Planning for Plan B

Nature Reports Climate Change takes a look at the need for regulations for geoengineering, and their complexity, in Planning for plan B.

There is strong concern about rapidly increasing temperatures, perhaps as much as 4°C within 5 decades, and the paths are mitigation, geoengineering, or catastrophe. Re the 2nd path (which is likely to include overlap with the 3rd):

the legislative situation — hazy and full of holes — means that any nation or company, or even an individual with the will and financial means to do so, could start to interfere with the climate.

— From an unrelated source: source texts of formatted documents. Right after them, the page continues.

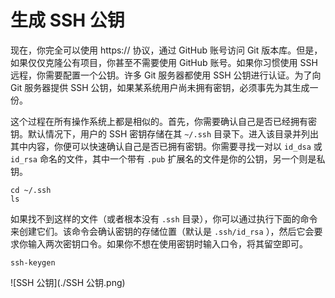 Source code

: # 生成 SSH 公钥

现在，你完全可以使用 https:// 协议，通过 GitHub 账号访问 Git 版本库。但是，如果仅仅克隆公有项目，你甚至不需要使用 GitHub 账号。如果你习惯使用 SSH 远程，你需要配置一个公钥。许多 Git 服务器都使用 SSH 公钥进行认证。为了向 Git 服务器提供 SSH 公钥，如果某系统用户尚未拥有密钥，必须事先为其生成一份。

这个过程在所有操作系统上都是相似的。首先，你需要确认自己是否已经拥有密钥。默认情况下，用户的 SSH 密钥存储在其 `~/.ssh` 目录下。进入该目录并列出其中内容，你便可以快速确认自己是否已拥有密钥。你需要寻找一对以 `id_dsa` 或 `id_rsa` 命名的文件，其中一个带有 `.pub` 扩展名的文件是你的公钥，另一个则是私钥。

```shell
cd ~/.ssh
ls
```

如果找不到这样的文件（或者根本没有 `.ssh` 目录），你可以通过执行下面的命令来创建它们。该命令会确认密钥的存储位置（默认是 `.ssh/id_rsa` ），然后它会要求你输入两次密钥口令。如果你不想在使用密钥时输入口令，将其留空即可。

```shell
ssh-keygen
```

![SSH 公钥](./SSH 公钥.png)


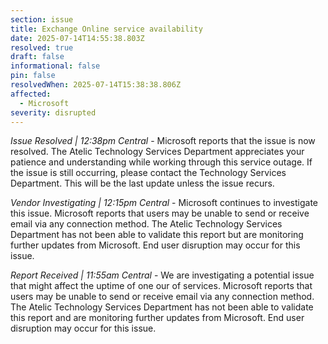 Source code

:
 ```yaml
---
section: issue
title: Exchange Online service availability
date: 2025-07-14T14:55:38.803Z
resolved: true
draft: false
informational: false
pin: false
resolvedWhen: 2025-07-14T15:38:38.806Z
affected:
  - Microsoft
severity: disrupted
---
```

*Issue Resolved | 12:38pm Central* - Microsoft reports that the issue is now resolved. The Atelic Technology Services Department appreciates your patience and understanding while working through this service outage. If the issue is still occurring, please contact the Technology Services Department. This will be the last update unless the issue recurs.

*Vendor Investigating | 12:15pm Central* - Microsoft continues to investigate this issue. Microsoft reports that users may be unable to send or receive email via any connection method. The Atelic Technology Services Department has not been able to validate this report but are monitoring further updates from Microsoft. End user disruption may occur for this issue.

*Report Received | 11:55am Central* - We are investigating a potential issue that might affect the uptime of one our of services. Microsoft reports that users may be unable to send or receive email via any connection method. The Atelic Technology Services Department has not been able to validate this report and are monitoring further updates from Microsoft. End user disruption may occur for this issue. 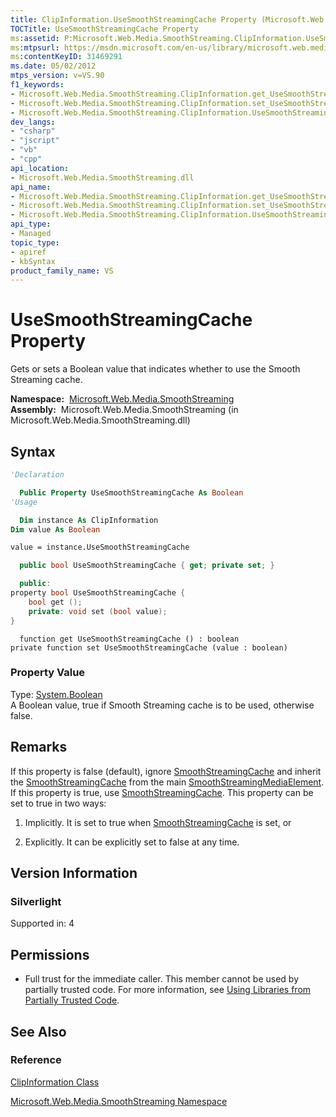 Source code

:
 ```yaml
---
title: ClipInformation.UseSmoothStreamingCache Property (Microsoft.Web.Media.SmoothStreaming)
TOCTitle: UseSmoothStreamingCache Property
ms:assetid: P:Microsoft.Web.Media.SmoothStreaming.ClipInformation.UseSmoothStreamingCache
ms:mtpsurl: https://msdn.microsoft.com/en-us/library/microsoft.web.media.smoothstreaming.clipinformation.usesmoothstreamingcache(v=VS.90)
ms:contentKeyID: 31469291
ms.date: 05/02/2012
mtps_version: v=VS.90
f1_keywords:
- Microsoft.Web.Media.SmoothStreaming.ClipInformation.get_UseSmoothStreamingCache
- Microsoft.Web.Media.SmoothStreaming.ClipInformation.set_UseSmoothStreamingCache
- Microsoft.Web.Media.SmoothStreaming.ClipInformation.UseSmoothStreamingCache
dev_langs:
- "csharp"
- "jscript"
- "vb"
- "cpp"
api_location:
- Microsoft.Web.Media.SmoothStreaming.dll
api_name:
- Microsoft.Web.Media.SmoothStreaming.ClipInformation.get_UseSmoothStreamingCache
- Microsoft.Web.Media.SmoothStreaming.ClipInformation.set_UseSmoothStreamingCache
- Microsoft.Web.Media.SmoothStreaming.ClipInformation.UseSmoothStreamingCache
api_type:
- Managed
topic_type:
- apiref
- kbSyntax
product_family_name: VS
---
```


# UseSmoothStreamingCache Property

Gets or sets a Boolean value that indicates whether to use the Smooth Streaming cache.

**Namespace:**  [Microsoft.Web.Media.SmoothStreaming](microsoft-web-media-smoothstreaming-namespace_1.md)  
**Assembly:**  Microsoft.Web.Media.SmoothStreaming (in Microsoft.Web.Media.SmoothStreaming.dll)

## Syntax

```vb
'Declaration

  Public Property UseSmoothStreamingCache As Boolean
'Usage

  Dim instance As ClipInformation
Dim value As Boolean

value = instance.UseSmoothStreamingCache
```

```csharp
  public bool UseSmoothStreamingCache { get; private set; }
```

```cpp
  public:
property bool UseSmoothStreamingCache {
    bool get ();
    private: void set (bool value);
}
```

```jscript
  function get UseSmoothStreamingCache () : boolean
private function set UseSmoothStreamingCache (value : boolean)
```

### Property Value

Type: [System.Boolean](https://msdn.microsoft.com/library/a28wyd50)  
A Boolean value, true if Smooth Streaming cache is to be used, otherwise false.  

## Remarks

If this property is false (default), ignore [SmoothStreamingCache](clipinformation-smoothstreamingcache-property-microsoft-web-media-smoothstreaming_1.md) and inherit the [SmoothStreamingCache](smoothstreamingmediaelement-smoothstreamingcache-property-microsoft-web-media-smoothstreaming_1.md) from the main [SmoothStreamingMediaElement](smoothstreamingmediaelement-class-microsoft-web-media-smoothstreaming_1.md). If this property is true, use [SmoothStreamingCache](clipinformation-smoothstreamingcache-property-microsoft-web-media-smoothstreaming_1.md). This property can be set to true in two ways:

1.  Implicitly. It is set to true when [SmoothStreamingCache](clipinformation-smoothstreamingcache-property-microsoft-web-media-smoothstreaming_1.md) is set, or

2.  Explicitly. It can be explicitly set to false at any time.

## Version Information

### Silverlight

Supported in: 4  

## Permissions

  - Full trust for the immediate caller. This member cannot be used by partially trusted code. For more information, see [Using Libraries from Partially Trusted Code](https://msdn.microsoft.com/library/8skskf63).

## See Also

### Reference

[ClipInformation Class](clipinformation-class-microsoft-web-media-smoothstreaming_1.md)

[Microsoft.Web.Media.SmoothStreaming Namespace](microsoft-web-media-smoothstreaming-namespace_1.md)

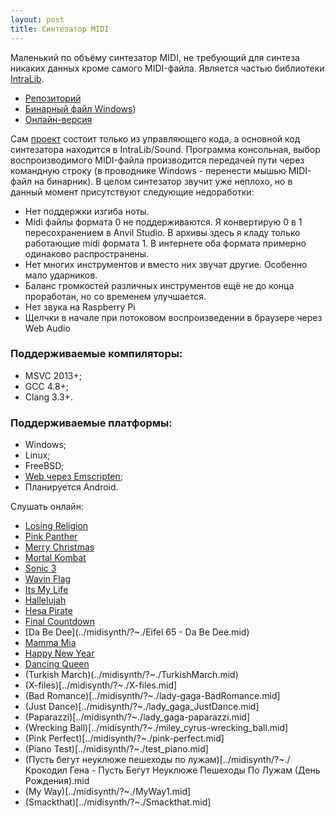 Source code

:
 ```yaml
---
layout: post
title: Синтезатор MIDI
---
```


 Маленький по объёму синтезатор MIDI, не требующий для синтеза никаких данных кроме самого MIDI-файла.
 Является частью библиотеки [IntraLib](intra-lib).
 
- [Репозиторий](https://github.com/gammaker/Intra/)
- [Бинарный файл Windows](https://github.com/gammaker/Intra/tree/master/Build/Release/MusicSynthesizer.exe?raw=true))
- [Онлайн-версия](../midisynth)

Сам [проект](https://github.com/gammaker/Intra/tree/master/MusicSynthesizer) состоит только из управляющего кода, а основной код синтезатора находится в IntraLib/Sound.
Программа консольная, выбор воспроизводимого MIDI-файла производится передачей пути через командную строку (в проводнике Windows - перенести мышью MIDI-файл на бинарник).
В целом синтезатор звучит уже неплохо, но в данный момент присутствуют следующие недоработки:
- Нет поддержки изгиба ноты.
- Midi файлы формата 0 не поддерживаются. Я конвертирую 0 в 1 пересохранением в Anvil Studio. В архивы здесь я кладу только работающие midi формата 1. В интернете оба формата примерно одинаково распространены.
- Нет многих инструментов и вместо них звучат другие. Особенно мало ударников.
- Баланс громкостей различных инструментов ещё не до конца проработан, но со временем улучшается.
- Нет звука на Raspberry Pi
- Щелчки в начале при потоковом воспроизведении в браузере через Web Audio
 

### Поддерживаемые компиляторы:

- MSVC 2013+;
- GCC 4.8+;
- Clang 3.3+.
 

### Поддерживаемые платформы:

- Windows;
- Linux;
- FreeBSD;
- [Web через Emscripten](../midisynth);
- Планируется Android.


Слушать онлайн:

- [Losing Religion](../midisynth/?~./Losing%20religion.mid)
- [Pink Panther](../midisynth/?~./PinkPanther.mid)
- [Merry Christmas](../midisynth/?~./Merry%20Christmas.mid)
- [Mortal Kombat](../midisynth/?~./Mortal%20Kombat.mid)
- [Sonic 3](../midisynth/?~./sonic3.mid)
- [Wavin Flag](../midisynth/?~./knaan-wavin_flag.mid)
- [Its My Life](../midisynth/?~./ItsMyLife1.mid)
- [Hallelujah](../midisynth/?~./Hallelujah1.mid)
- [Hesa Pirate](../midisynth/?~./HesaPirate.mid)
- [Final Countdown](../midisynth/?~./FinalCountdown.mid)
- [Da Be Dee](../midisynth/?~./Eifel 65 - Da Be Dee.mid)
- [Mamma Mia](../midisynth/?~./ABBA-Mamma_Mia.mid)
- [Happy New Year](../midisynth/?~./ABBA-Happy_New_Year.mid)
- [Dancing Queen](../midisynth/?~./ABBA-Dancing_Queen1.mid)
- (Turkish March)(../midisynth/?~./TurkishMarch.mid)
- (X-files)[../midisynth/?~./X-files.mid]
- (Bad Romance)[../midisynth/?~./lady-gaga-BadRomance.mid]
- (Just Dance)[../midisynth/?~./lady_gaga_JustDance.mid]
- (Paparazzi)[../midisynth/?~./lady_gaga-paparazzi.mid]
- (Wrecking Ball)[../midisynth/?~./miley_cyrus-wrecking_ball.mid]
- (Pink Perfect)[../midisynth/?~./pink-perfect.mid]
- (Piano Test)[../midisynth/?~./test_piano.mid]
- (Пусть бегут неуклюже пешеходы по лужам)[../midisynth/?~./Крокодил Гена - Пусть Бегут Неуклюже Пешеходы По Лужам (День Рождения).mid
- (My Way)[../midisynth/?~./MyWay1.mid]
- (Smackthat)[../midisynth/?~./Smackthat.mid]
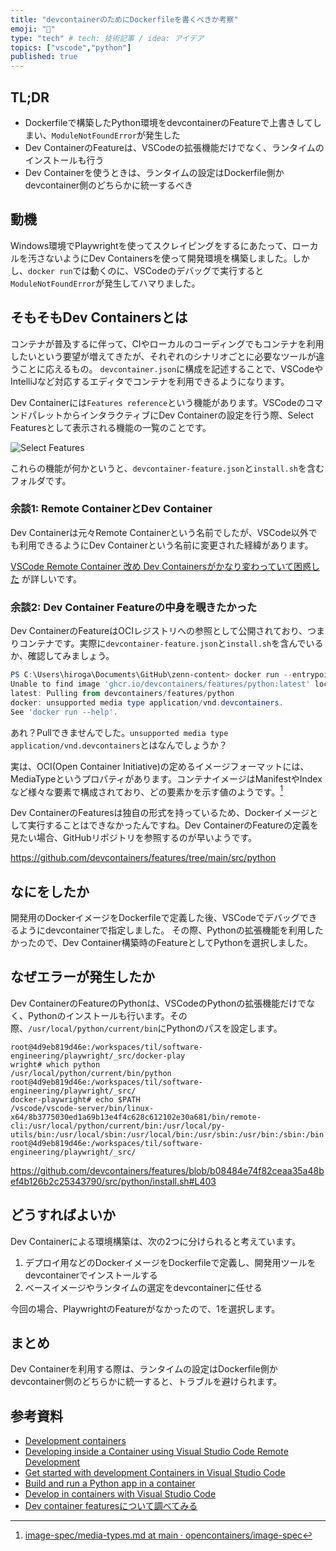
 ```yaml
---
title: "devcontainerのためにDockerfileを書くべきか考察"
emoji: "🔖"
type: "tech" # tech: 技術記事 / idea: アイデア
topics: ["vscode","python"]
published: true
---
```


## TL;DR

- Dockerfileで構築したPython環境をdevcontainerのFeatureで上書きしてしまい、`ModuleNotFoundError`が発生した
- Dev ContainerのFeatureは、VSCodeの拡張機能だけでなく、ランタイムのインストールも行う
- Dev Containerを使うときは、ランタイムの設定はDockerfile側かdevcontainer側のどちらかに統一するべき

## 動機

Windows環境でPlaywrightを使ってスクレイピングをするにあたって、ローカルを汚さないようにDev Containersを使って開発環境を構築しました。しかし、`docker run`では動くのに、VSCodeのデバッグで実行すると`ModuleNotFoundError`が発生してハマりました。

## そもそもDev Containersとは

コンテナが普及するに伴って、CIやローカルのコーディングでもコンテナを利用したいという要望が増えてきたが、それぞれのシナリオごとに必要なツールが違うことに応えるもの。
`devcontainer.json`に構成を記述することで、VSCodeやIntelliJなど対応するエディタでコンテナを利用できるようになります。

Dev Containerには`Features reference`という機能があります。VSCodeのコマンドパレットからインタラクティブにDev Containerの設定を行う際、Select Featuresとして表示される機能の一覧のことです。

![Select Features](devcontainer-select-features.png)

これらの機能が何かというと、`devcontainer-feature.json`と`install.sh`を含むフォルダです。

### 余談1: Remote ContainerとDev Container

Dev Containerは元々Remote Containerという名前でしたが、VSCode以外でも利用できるようにDev Containerという名前に変更された経緯があります。

[VSCode Remote Container 改め Dev Containersがかなり変わっていて困惑した](https://zenn.dev/newgyu/scraps/4c24bf3df804bd) が詳しいです。

### 余談2: Dev Container Featureの中身を覗きたかった

Dev ContainerのFeatureはOCIレジストリへの参照として公開されており、つまりコンテナです。実際に`devcontainer-feature.json`と`install.sh`を含んでいるか、確認してみましょう。

```powershell
PS C:\Users\hiroga\Documents\GitHub\zenn-content> docker run --entrypoint /bin/bash --rm -it ghcr.io/devcontainers/features/python
Unable to find image 'ghcr.io/devcontainers/features/python:latest' locally
latest: Pulling from devcontainers/features/python
docker: unsupported media type application/vnd.devcontainers.
See 'docker run --help'.
```

あれ？Pullできませんでした。`unsupported media type application/vnd.devcontainers`とはなんでしょうか？

実は、OCI(Open Container Initiative)の定めるイメージフォーマットには、MediaTypeというプロパティがあります。コンテナイメージはManifestやIndexなど様々な要素で構成されており、どの要素かを示す値のようです。[^oci-image-media-types]
[^oci-image-media-types]: [image-spec/media-types.md at main · opencontainers/image-spec](https://github.com/opencontainers/image-spec/blob/main/media-types.md)

Dev ContainerのFeaturesは独自の形式を持っているため、Dockerイメージとして実行することはできなかったんですね。Dev ContainerのFeatureの定義を見たい場合、GitHubリポジトリを参照するのが早いようです。

https://github.com/devcontainers/features/tree/main/src/python

## なにをしたか

開発用のDockerイメージをDockerfileで定義した後、VSCodeでデバッグできるようにdevcontainerで指定しました。
その際、Pythonの拡張機能を利用したかったので、Dev Container構築時のFeatureとしてPythonを選択しました。

## なぜエラーが発生したか

Dev ContainerのFeatureのPythonは、VSCodeのPythonの拡張機能だけでなく、Pythonのインストールも行います。その際、`/usr/local/python/current/bin`にPythonのパスを設定します。

```terminal
root@4d9eb819d46e:/workspaces/til/software-engineering/playwright/_src/docker-play
wright# which python
/usr/local/python/current/bin/python
root@4d9eb819d46e:/workspaces/til/software-engineering/playwright/_src/
docker-playwright# echo $PATH
/vscode/vscode-server/bin/linux-x64/8b3775030ed1a69b13e4f4c628c612102e30a681/bin/remote-cli:/usr/local/python/current/bin:/usr/local/py-utils/bin:/usr/local/sbin:/usr/local/bin:/usr/sbin:/usr/bin:/sbin:/bin
root@4d9eb819d46e:/workspaces/til/software-engineering/playwright/_src/
```

https://github.com/devcontainers/features/blob/b08484e74f82ceaa35a48bef4b126b2c25343790/src/python/install.sh#L403

## どうすればよいか

Dev Containerによる環境構築は、次の2つに分けられると考えています。

1. デプロイ用などのDockerイメージをDockerfileで定義し、開発用ツールをdevcontainerでインストールする
2. ベースイメージやランタイムの選定をdevcontainerに任せる

今回の場合、PlaywrightのFeatureがなかったので、1を選択します。

## まとめ

Dev Containerを利用する際は、ランタイムの設定はDockerfile側かdevcontainer側のどちらかに統一すると、トラブルを避けられます。

## 参考資料

- [Development containers](https://containers.dev/)
- [Developing inside a Container using Visual Studio Code Remote Development](https://code.visualstudio.com/docs/devcontainers/containers)
- [Get started with development Containers in Visual Studio Code](https://code.visualstudio.com/docs/devcontainers/tutorial)
- [Build and run a Python app in a container](https://code.visualstudio.com/docs/containers/quickstart-python)
- [Develop in containers with Visual Studio Code](https://code.visualstudio.com/learn/develop-cloud/containers)
- [Dev container featuresについて調べてみる](https://zenn.dev/nmemoto/scraps/9eee0f54dc30ed)
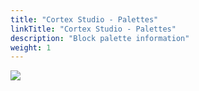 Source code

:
 ```yaml
---
title: "Cortex Studio - Palettes"
linkTitle: "Cortex Studio - Palettes"
description: "Block palette information"
weight: 1
---
```


<img src="/images/work-in-progress.jpg">
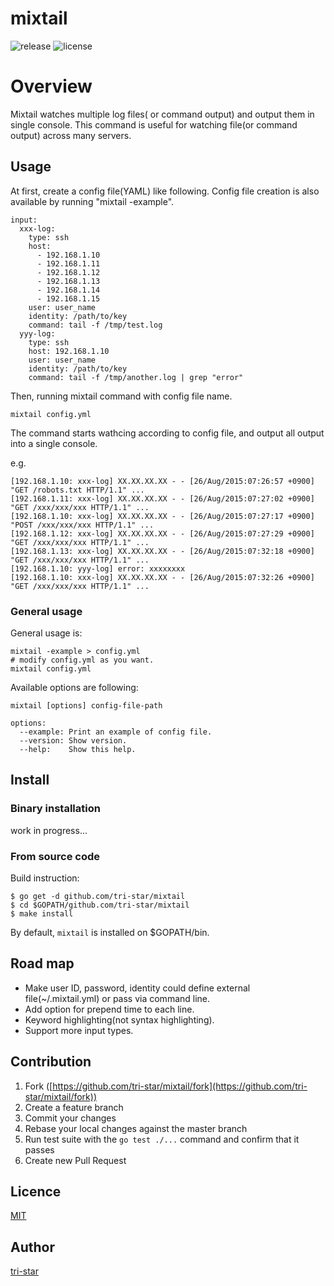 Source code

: mixtail
===================================

![release](http://img.shields.io/github/release/tri-star/mixtail.svg?style=flat-square)
![license](http://img.shields.io/badge/license-MIT-blue.svg?style=flat-square)

# Overview
Mixtail watches multiple log files( or command output) and output them in single console.
This command is useful for watching file(or command output) across many servers.


## Usage
At first, create a config file(YAML) like following.
Config file creation is also available by running "mixtail -example".

```
input:
  xxx-log:
    type: ssh
    host: 
      - 192.168.1.10
      - 192.168.1.11
      - 192.168.1.12
      - 192.168.1.13
      - 192.168.1.14
      - 192.168.1.15
    user: user_name
    identity: /path/to/key
    command: tail -f /tmp/test.log
  yyy-log:
    type: ssh
    host: 192.168.1.10
    user: user_name
    identity: /path/to/key
    command: tail -f /tmp/another.log | grep "error"
```

Then, running mixtail command with config file name.

```
mixtail config.yml
```

The command starts wathcing according to config file,
and output all output into a single console.

e.g.

```
[192.168.1.10: xxx-log] XX.XX.XX.XX - - [26/Aug/2015:07:26:57 +0900] "GET /robots.txt HTTP/1.1" ...
[192.168.1.11: xxx-log] XX.XX.XX.XX - - [26/Aug/2015:07:27:02 +0900] "GET /xxx/xxx/xxx HTTP/1.1" ...
[192.168.1.10: xxx-log] XX.XX.XX.XX - - [26/Aug/2015:07:27:17 +0900] "POST /xxx/xxx/xxx HTTP/1.1" ...
[192.168.1.12: xxx-log] XX.XX.XX.XX - - [26/Aug/2015:07:27:29 +0900] "GET /xxx/xxx/xxx HTTP/1.1" ...
[192.168.1.13: xxx-log] XX.XX.XX.XX - - [26/Aug/2015:07:32:18 +0900] "GET /xxx/xxx/xxx HTTP/1.1" ...
[192.168.1.10: yyy-log] error: xxxxxxxx
[192.168.1.10: xxx-log] XX.XX.XX.XX - - [26/Aug/2015:07:32:26 +0900] "GET /xxx/xxx/xxx HTTP/1.1" ...
```


### General usage
General usage is:

```
mixtail -example > config.yml
# modify config.yml as you want.
mixtail config.yml
```

Available options are following:

```
mixtail [options] config-file-path

options:
  --example: Print an example of config file.
  --version: Show version.
  --help:    Show this help.
```
 
## Install

### Binary installation

work in progress...


### From source code

Build instruction: 

```
$ go get -d github.com/tri-star/mixtail
$ cd $GOPATH/github.com/tri-star/mixtail
$ make install
```

By default, `mixtail` is installed on $GOPATH/bin.


## Road map

* Make user ID, password, identity could define external file(~/.mixtail.yml) or pass via command line. 
* Add option for prepend time to each line.
* Keyword highlighting(not syntax highlighting).
* Support more input types.

## Contribution

1. Fork ([https://github.com/tri-star/mixtail/fork](https://github.com/tri-star/mixtail/fork))
2. Create a feature branch
3. Commit your changes
4. Rebase your local changes against the master branch
5. Run test suite with the `go test ./...` command and confirm that it passes
6. Create new Pull Request

## Licence

[MIT](https://github.com/tri-star/mixtail/blob/master/LICENSE)

## Author

[tri-star](https://github.com/tri-star)
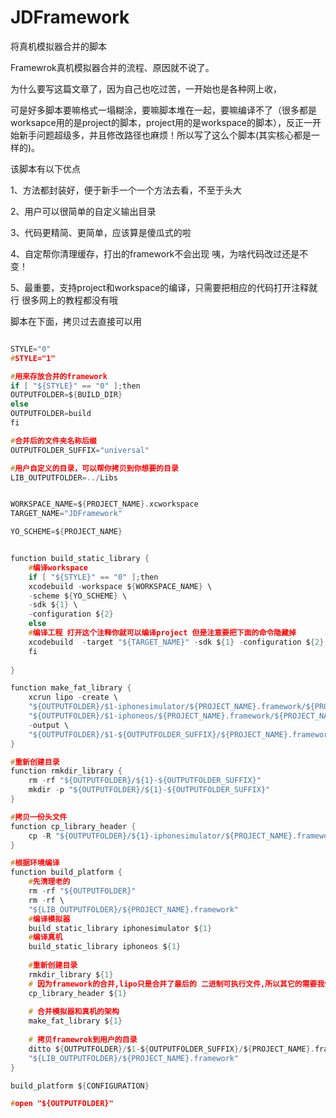 # JDFramework
将真机模拟器合并的脚本


Framewrok真机模拟器合并的流程、原因就不说了。

为什么要写这篇文章了，因为自己也吃过苦，一开始也是各种网上收，

可是好多脚本要嘛格式一塌糊涂，要嘛脚本堆在一起，要嘛编译不了（很多都是worksapce用的是project的脚本，project用的是workspace的脚本），反正一开始新手问题超级多，并且修改路径也麻烦！所以写了这么个脚本(其实核心都是一样的)。

该脚本有以下优点

1、方法都封装好，便于新手一个一个方法去看，不至于头大

2、用户可以很简单的自定义输出目录

3、代码更精简、更简单，应该算是傻瓜式的啦

4、自定帮你清理缓存，打出的framework不会出现 咦，为啥代码改过还是不变！

5、最重要，支持project和workspace的编译，只需要把相应的代码打开注释就行  很多网上的教程都没有哦

脚本在下面，拷贝过去直接可以用

```c

STYLE="0"
#STYLE="1"

#用来存放合并的framework
if [ "${STYLE}" == "0" ];then
OUTPUTFOLDER=${BUILD_DIR}
else
OUTPUTFOLDER=build
fi

#合并后的文件夹名称后缀
OUTPUTFOLDER_SUFFIX="universal"

#用户自定义的目录，可以帮你拷贝到你想要的目录
LIB_OUTPUTFOLDER=../Libs


WORKSPACE_NAME=${PROJECT_NAME}.xcworkspace
TARGET_NAME="JDFramework"

YO_SCHEME=${PROJECT_NAME}


function build_static_library {
    #编译workspace
    if [ "${STYLE}" == "0" ];then
    xcodebuild -workspace ${WORKSPACE_NAME} \
    -scheme ${YO_SCHEME} \
    -sdk ${1} \
    -configuration ${2}
    else
    #编译工程 打开这个注释你就可以编译project 但是注意要把下面的命令隐藏掉
    xcodebuild  -target "${TARGET_NAME}" -sdk ${1} -configuration ${2} clean build
    fi
    
}

function make_fat_library {
    xcrun lipo -create \
    "${OUTPUTFOLDER}/$1-iphonesimulator/${PROJECT_NAME}.framework/${PROJECT_NAME}" \
    "${OUTPUTFOLDER}/$1-iphoneos/${PROJECT_NAME}.framework/${PROJECT_NAME}" \
    -output \
    "${OUTPUTFOLDER}/$1-${OUTPUTFOLDER_SUFFIX}/${PROJECT_NAME}.framework/${PROJECT_NAME}"
}

#重新创建目录
function rmkdir_library {
    rm -rf "${OUTPUTFOLDER}/${1}-${OUTPUTFOLDER_SUFFIX}"
    mkdir -p "${OUTPUTFOLDER}/${1}-${OUTPUTFOLDER_SUFFIX}"
}

#拷贝一份头文件
function cp_library_header {
    cp -R "${OUTPUTFOLDER}/${1}-iphonesimulator/${PROJECT_NAME}.framework" "${OUTPUTFOLDER}/${1}-${OUTPUTFOLDER_SUFFIX}/${PROJECT_NAME}.framework"
}

#根据环境编译
function build_platform {
    #先清理老的
    rm -rf "${OUTPUTFOLDER}"
    rm -rf \
    "${LIB_OUTPUTFOLDER}/${PROJECT_NAME}.framework"
    #编译模拟器
    build_static_library iphonesimulator ${1}
    #编译真机
    build_static_library iphoneos ${1}
    
    #重新创建目录
    rmkdir_library ${1}
    # 因为framework的合并,lipo只是合并了最后的 二进制可执行文件,所以其它的需要我们自己复制过来
    cp_library_header ${1}
    
    # 合并模拟器和真机的架构
    make_fat_library ${1}
    
    # 拷贝framewrok到用户的目录
    ditto ${OUTPUTFOLDER}/$1-${OUTPUTFOLDER_SUFFIX}/${PROJECT_NAME}.framework \
    "${LIB_OUTPUTFOLDER}/${PROJECT_NAME}.framework"
}

build_platform ${CONFIGURATION}

#open "${OUTPUTFOLDER}"


```
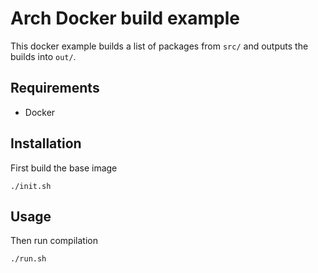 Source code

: # Arch Docker build example

This docker example builds a list of packages from `src/` and outputs the builds into `out/`.

## Requirements

* Docker

## Installation

First build the base image

```
./init.sh
```

## Usage

Then run compilation

```
./run.sh
```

There are concerns about commercial interests:

the possibility of profit from carbon credits has led to fears that the cash incentive could push geoengineering ahead too fast, or in the wrong directions. Already, evidence exists that the profit motive can lure unscrupulous companies into the market. In November, the US Securities and Exchange Commission charged a Pennsylvania-based company, the Mantria Corporation, with operating what regulators called “a $30 million dollar Ponzi scheme”, saying it used exaggerated claims and aggressive marketing to con people into investing in biochar sequestration.

And governments:

Suppose, says [Granger] Morgan, [an engineer and director of Carnegie Mellon’s Climate Decision Making Center in Pittsburgh, Pennsylvania], “a major state finds that because of climate change it can’t feed its people and starts doing [geoengineering], or decides it’s a lot cheaper than mitigation”. Then the world could face tough decisions about whether to condone geoengineering or try to stop it. “If we haven’t done the research,” Morgan says, “the international community has to fall back on a moral argument, as opposed to a science-based argument.”

While most climatologists feel mitigation is less risky and cheaper, now there is “real concern that mitigation is simply not going to be effective enough to halt catastrophic effects of climate change”, according to Phil Willis, chair of the UK House of Commons Science and Technology Committee.

Simulating volcanos
Simulating volcanos can create other problems. And it isn’t cheap.

Mitigation is better. Perhaps our governments will see that. Perhaps people who elect the governments (in countries where that is an option) will make clear to legislators that we want a strong mitigation response to climate change. But the widespread belief in the climate community is that geoengineering will look increasingly attractive as governments and the world’s population fail.

“Geoengineering is the most serious governance concern that we’re going to be facing in the next couple of decades,” argues Maria Ivanova, director of Yale University’s Global Environmental Governance Project. “It’s really about planetary survival.”